(ORDO NEWS) — A team of scientists from the Wildlife Conservation Society (WCS) and Oxford Brookes University, UK, have found that a rare monkey species in Bolivia has adapted to life in a “depleted” forest. Animals have begun to diet and move less to conserve energy.
Although animals are adapting to such conditions, deforestation must stop.
The monkey (Plecturocebus olallae, or Ollala’s Leaper) has an energy-minimizing strategy that allows it to continue living in the thinning forests of southwestern Llanos de Moxos, the largest wetland in the Amazon.
The team observed a shift in diet during the dry season. From fruits, animals have moved on to alternative foods such as seeds, lichens and mushrooms.
In addition, the monkeys have reduced their activity. Instead of going outside their homes in search of fruits and other foods, they simply began to use less energy.
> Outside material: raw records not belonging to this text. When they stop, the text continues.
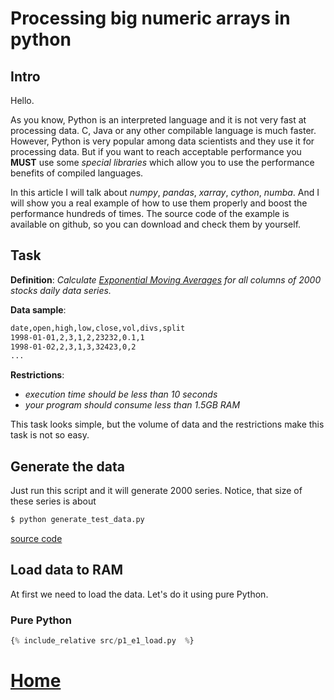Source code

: # Processing big numeric arrays in python

## Intro

Hello. 

As you know, Python is an interpreted language and it is not very fast at processing data. C, Java or any other compilable language is much faster. However, Python is very popular among data scientists and they use it for processing data. But if you want to reach acceptable performance you **MUST** use some *special libraries* which allow you to use the performance benefits of compiled languages.

In this article I will talk about *numpy*, *pandas*, *xarray*, *cython*, *numba*. And I will show you a real example of how to use them properly and boost the performance hundreds of times. The source code of the example is available on github, so you can download and check them by yourself.


## Task

**Definition**: *Calculate [Exponential Moving Averages](https://en.wikipedia.org/wiki/Moving_average#Exponential_moving_average) for all columns of 2000 stocks daily data series.*

**Data sample**:
```txt
date,open,high,low,close,vol,divs,split
1998-01-01,2,3,1,2,23232,0.1,1
1998-01-02,2,3,1,3,32423,0,2
...
```

**Restrictions**: 
- *execution time should be less than 10 seconds*
- *your program should consume less than 1.5GB RAM*

This task looks simple, but the volume of data and the restrictions make this task is not so easy.

## Generate the data 

Just run this script and it will generate 2000 series. Notice, that size of these series is about
```bash
$ python generate_test_data.py
```
[source code](src/generate_test_data.py)

## Load data to RAM

At first we need to load the data. Let's do it using pure Python.

### Pure Python

```python
{% include_relative src/p1_e1_load.py  %}
```

# [Home](/)


<script src='/assets/comments.js'></script>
The problem of deforestation
However, the authors say that even if the animals adapt to life in thinning forests, the problem of deforestation and further fragmentation of the range of these endemic and endangered primates still needs to be addressed.
The authors of the paper noted that in December 2021, the WCS in Bolivia received the National Biodiversity Science Award for its work over the past two decades in studying and developing measures for the conservation of endemic monkeys.
However, the efforts of scientists and conservation organizations are simply not enough to save many species in the future. People should stop cutting down forests.